Tuesday, December 2, 2008

China's "Heinrich Himmler" granted Australian visa

From News Weekly:

Beijing's butcher is granted Australian visa

by Joseph Poprzeczny

Communist China's chief political enforcer, who also stands accused of being its pre-eminent exterminator, has been touring Australia.

The little-known Zhou Yongkang has taken the unusual but ominous step of visiting Australia unannounced on what was in all likelihood a fact-finding trip directly linked to his repressive policing duties.

The highly unusual visit sparked protests and questions about why someone with such a murderous record was permitted to enter Australia.

The concern was most evident across Australia's Chinese community, many of whose members fled or refused to return to China following the 1989 Tiananmen Square massacre.

Zhou is a member of the nine-men standing committee of the Poliburo of the Chinese Communist Party - China's most powerful governing organ which wields unchecked authoritarian power.

According to Chinese-born New Zealand academic, Professor Dong Li, Zhou holds a senior cabinet post where he is assigned "to maintain law and order".

Professor Li reported: "He is undoubtedly the czar of the formidable 800,000-strong Chinese armed police, the well-equipped regular police force, all public procurators' organs, the entire judicial system and China's prison system.

"Zhou is to communist China today what Heinrich Himmler was to Nazi Germany."

Professor Li said that Zhou had a geological engineering background and held the top party post in China's biggest province of Sichuan from where he persecuted anyone designated as a dissenter.

"It was this that brought him to the attention of then Communist Party leader, Jiang Zemin," Professor Li said.

"Jiang Zemin consequently commissioned him to carry out the massive nationwide prosecution of the Falun Gong. We know that 43 Falun Gong were tortured to death in some of the concentration camps hastily set up to imprison them.

"Zhou came to international attention seven years ago when he was sued by Falun Gong practitioners in a Chicago Court that issued a summons."

However, this unwelcome publicity did not hinder Zhou since he was promoted in the following year to become China's "top cop" when he took up the post of Minister of Public Security (Police) and the General Political Commissar of the Armed Police. This meant taking command of all Chinese police forces.

"He told his men that one of the most crucial jobs ahead of them was to annihilate the Falun Gong resolutely, thoroughly and speedily," Professor Li said. "Falun Gong deaths from torture nationwide soared under his supervision with up to 2,988 being well-documented by the end of 2005."

The Epoch Times, which offers Australian readers the most comprehensive uncensored coverage of events in China, said several rallies held across Australia condemned the decision to allow Zhou to enter the country.

Spokeswoman for the Committee to Investigate the Persecution of Falun Gong, Li Chen Zhang, told the Sydney rally that it was Zhou who directed the clampdown on Falun Gong, Tibetan Buddhists, Christians and other dissidents in the lead-up to Beijing's Olympics.

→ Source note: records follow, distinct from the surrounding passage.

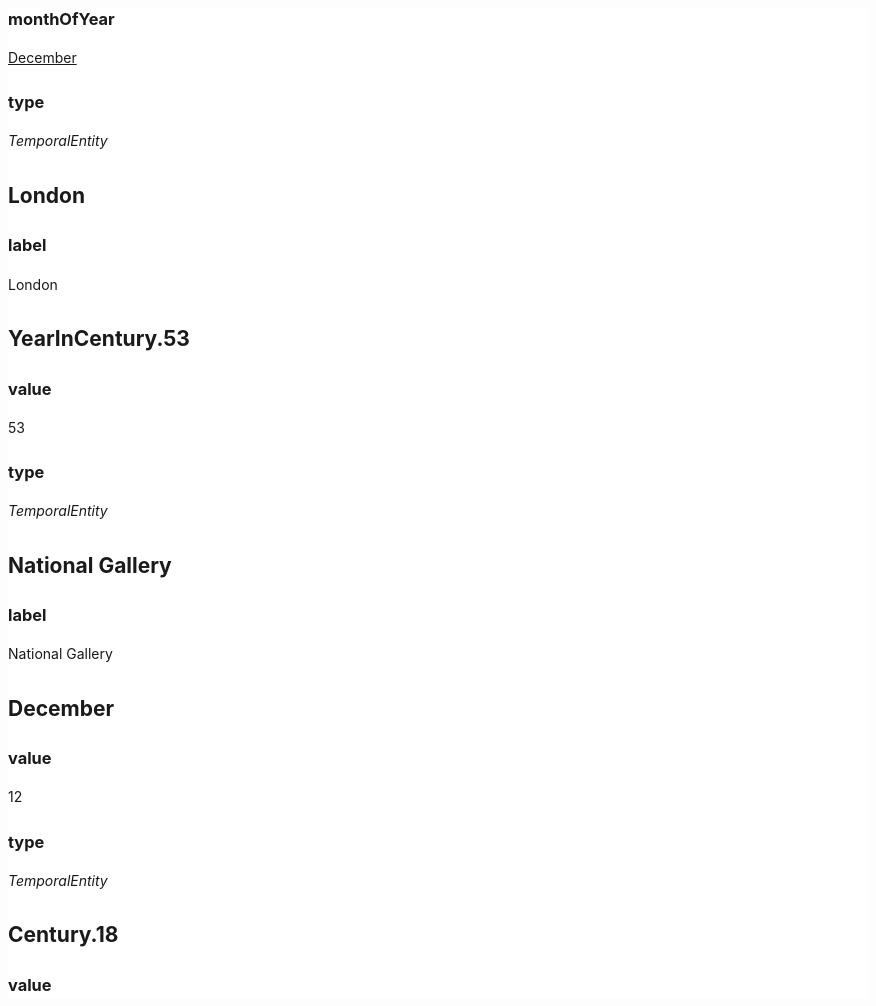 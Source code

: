 ### monthOfYear


[December](#December)

### type


*TemporalEntity*

## London

### label


London

## YearInCentury.53

### value


53

### type


*TemporalEntity*

## National Gallery

### label


National Gallery

## December

### value


12

### type


*TemporalEntity*

## Century.18

### value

According to Ms Li, Zhou was reported saying in the early preparations for the Games: "We must strike hard at hostile forces at home and abroad, such as ethnic separatists, religious extremists, violent terrorists and heretical organisations like the Falun Gong."

Former Australian Human Rights Commissioner, Dr Sev Ozdowski, said he believed the Australian Government should have been monitoring Zhou's activities during his visit because he was "one of the hard core" members of China's ruling Communist Party.

"He doesn't believe in law and order," Dr Ozdowski told Epoch Times. "He very much believes in unlimited rule of the Communist Party."

Several members of Australia's Chinese community have also questioned the decision of the Australian Minister for Immigrations, Senator Chris Evans, in granting Zhou a visa to enter Australia.